Home > Nonfiction > The Professor and the Madman > Page 4
The Professor and the Madman Page 4

by Simon Winchester


  He had a voracious appetite, indeed an impassioned thirst for all kinds of learning. He taught himself about the local geology and botany; he found a globe from which he could learn geography and foster a love for maps; he unearthed scores of textbooks from which he could take on the enormous burden of history; he observed and took pains to remember all the natural phenomena about him. His younger brothers would tell how he once awakened them late one night to show them the rising of Sirius, the Dog Star, whose orbit and appearance over the horizon he had calculated and that proved, to the family’s sleepy exultation, to be perfectly correct.

  He particularly cherished encountering and interrogating people he met who proved to be living links with history: He once found an ancient who had known someone who was present when Parliament proclaimed William and Mary joint sovereigns in 1689; then again, his mother would recount over and over how she had heard tell of the victory at Waterloo; and when he had children himself he would allow them to be dandled on the knees of an elderly naval officer who was present when Napoleon agreed to surrender.

  He left school at fourteen, as did most of the poorer children of the British Isles. There was no money for him to go on to the fee-paying grammar school in nearby Melrose, and in any case his parents enjoyed some confidence in the lad’s ability to teach himself—by pursuing, as he had vowed, the vita diligentissima. Their hopes proved well founded: James continued to amass more and more knowledge, if only (as he would admit) for the sake of knowledge itself, and often in the most eccentric of ways.

  He engaged in furious digs at a multitude of archaeological sites all over the Borders (which, being close to Hadrian’s Wall, was a treasure trove of buried antiquities); he made attempts to teach the local cows to respond to calls in Latin; he would read out loud, by the light of a minute oil lamp, the works of a Frenchman with the grand name of Théodore Agrippa d’Aubigné, and translating for his family, who gathered about him, fascinated.

  Once, trying to invent water wings made from bundles of pond iris, he tied them to his arms but was turned upside down by more buoyancy than he calculated, and would have drowned (he was a nonswimmer) had not his friends rescued him by pulling him from the lake with his five-foot-long bow tie.
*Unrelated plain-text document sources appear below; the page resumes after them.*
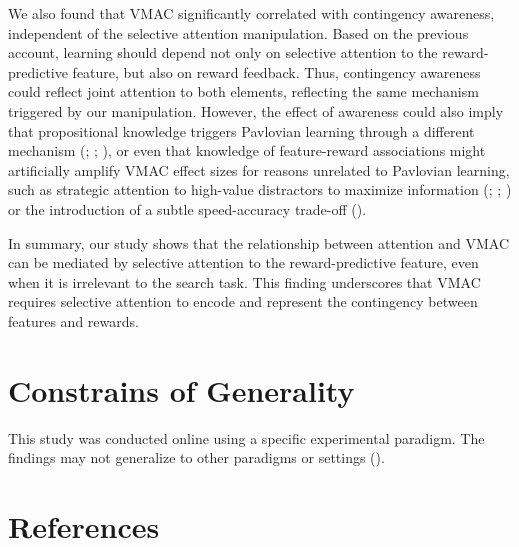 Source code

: \documentclass[
  man,
  floatsintext,
  longtable,
  nolmodern,
  notxfonts,
  notimes,
  colorlinks=true,linkcolor=blue,citecolor=blue,urlcolor=blue]{apa7}
\begin{document}
We also found that VMAC significantly correlated with contingency
awareness, independent of the selective attention manipulation. Based on
the previous account, learning should depend not only on selective
attention to the reward-predictive feature, but also on reward feedback.
Thus, contingency awareness could reflect joint attention to both
elements, reflecting the same mechanism triggered by our manipulation.
However, the effect of awareness could also imply that propositional
knowledge triggers Pavlovian learning through a different mechanism
(;
;
), or even that knowledge of
feature-reward associations might artificially amplify VMAC effect sizes
for reasons unrelated to Pavlovian learning, such as strategic attention
to high-value distractors to maximize information
(;
;
) or the introduction of a
subtle speed-accuracy trade-off
().

In summary, our study shows that the relationship between attention and
VMAC can be mediated by selective attention to the reward-predictive
feature, even when it is irrelevant to the search task. This finding
underscores that VMAC requires selective attention to encode and
represent the contingency between features and rewards.

\section{Constrains of Generality}\label{constrains-of-generality}

This study was conducted online using a specific experimental paradigm.
The findings may not generalize to other paradigms or settings
().

\section{References}\label{references}
\end{document}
He memorized hundreds of phrases in Romany, the language of the passing Gypsies; he learned bookbinding; he taught himself to embellish his own writings with elegant little drawings, flourishes, and curlicues, rather like the monkish illuminators of the Middle Ages.

  By seventeen this “argumentative, earnest, naïve” young Scot was employed in his hometown, as an assistant headmaster, eagerly passing on the knowledge that he had so keenly amassed; by twenty he was a full-fledged headmaster of the local subscription academy (“ages ten to sixteen, fees one guinea a term”); and with his brother Alexander he became a leading member of that most Victorian and Scottish of bodies, the Hawick branch of the Mutual Improvement Institute. He gave his first lecture—“Reading, Its Pleasures and Advantages”—and went on to present learned papers to the town’s Literary and Philosophical Society on his new passion of phonetics, on the origins of the pronunciation and the foundations of the Scottish tongue, and—once he had discovered its delights—on the magic of Anglo-Saxon.
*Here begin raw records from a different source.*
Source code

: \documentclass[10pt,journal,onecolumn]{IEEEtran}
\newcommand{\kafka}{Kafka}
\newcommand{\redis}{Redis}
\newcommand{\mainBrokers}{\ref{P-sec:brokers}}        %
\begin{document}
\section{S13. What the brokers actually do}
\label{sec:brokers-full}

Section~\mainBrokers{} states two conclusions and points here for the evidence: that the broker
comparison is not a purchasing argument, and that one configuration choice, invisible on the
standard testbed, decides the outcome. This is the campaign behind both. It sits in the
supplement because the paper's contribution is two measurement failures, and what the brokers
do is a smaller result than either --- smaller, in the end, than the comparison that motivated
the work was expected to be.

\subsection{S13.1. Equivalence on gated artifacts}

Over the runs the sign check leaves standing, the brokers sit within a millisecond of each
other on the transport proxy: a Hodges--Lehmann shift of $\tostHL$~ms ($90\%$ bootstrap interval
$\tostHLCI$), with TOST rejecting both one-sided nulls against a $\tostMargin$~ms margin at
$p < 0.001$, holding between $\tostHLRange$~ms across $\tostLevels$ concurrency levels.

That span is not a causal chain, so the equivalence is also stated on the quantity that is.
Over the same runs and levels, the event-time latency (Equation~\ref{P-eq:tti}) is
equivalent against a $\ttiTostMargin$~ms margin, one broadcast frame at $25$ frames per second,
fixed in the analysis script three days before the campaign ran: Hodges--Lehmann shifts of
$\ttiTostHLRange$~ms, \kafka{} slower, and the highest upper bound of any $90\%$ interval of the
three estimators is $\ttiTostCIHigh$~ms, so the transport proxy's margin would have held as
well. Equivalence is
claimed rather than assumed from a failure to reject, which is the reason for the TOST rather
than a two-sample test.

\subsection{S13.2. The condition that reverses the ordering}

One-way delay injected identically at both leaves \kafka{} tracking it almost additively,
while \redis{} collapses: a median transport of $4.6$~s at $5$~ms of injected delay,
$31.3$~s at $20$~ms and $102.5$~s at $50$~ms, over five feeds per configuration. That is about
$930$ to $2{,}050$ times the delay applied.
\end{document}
  And yet all this early promise seemed suddenly doomed, first by the onset of love and then by the upset of tragedy. For in 1861, when he was just twenty-four, James met and the following year married a handsome but delicate infant-school music teacher named Maggie Scott. Their wedding picture shows James a strangely tall, vaguely simian figure in his ill-fitting frock coat and baggy trousers; a man with hugely long, knee-brushing arms; an unkempt beard; hair already thinning near the peak; eyes narrow and intense: neither happy nor unhappy, but full of thought, his mind seemingly filled with a kind of distracted foreboding.

  Two years later they had a baby girl they christened Anna. But, as was wretchedly commonplace at the time, she died in infancy. Maggie Murray herself then fell gravely ill with consumption and was said by the Hawick doctors to be unlikely to withstand the rigors of another long Scottish winter. The recommended treatment was to sojourn in the South of France but that, given James’s tiny schoolmastering wage, was quite out of the question.

  Instead the forlorn couple took off for London and modest lodgings in Peckham. James Murray, now twenty-seven, had to his bitter disappointment been forced by his domestic circumstances to abandon all his current intellectual pursuits, all his digging and delving and his pronouncements on linguistics, phonetics, and the origins of words—on which topic he was then enjoying a lively correspondence with the notable scholar Alexander Melville Bell, father of the infinitely more famous Alexander Graham Bell.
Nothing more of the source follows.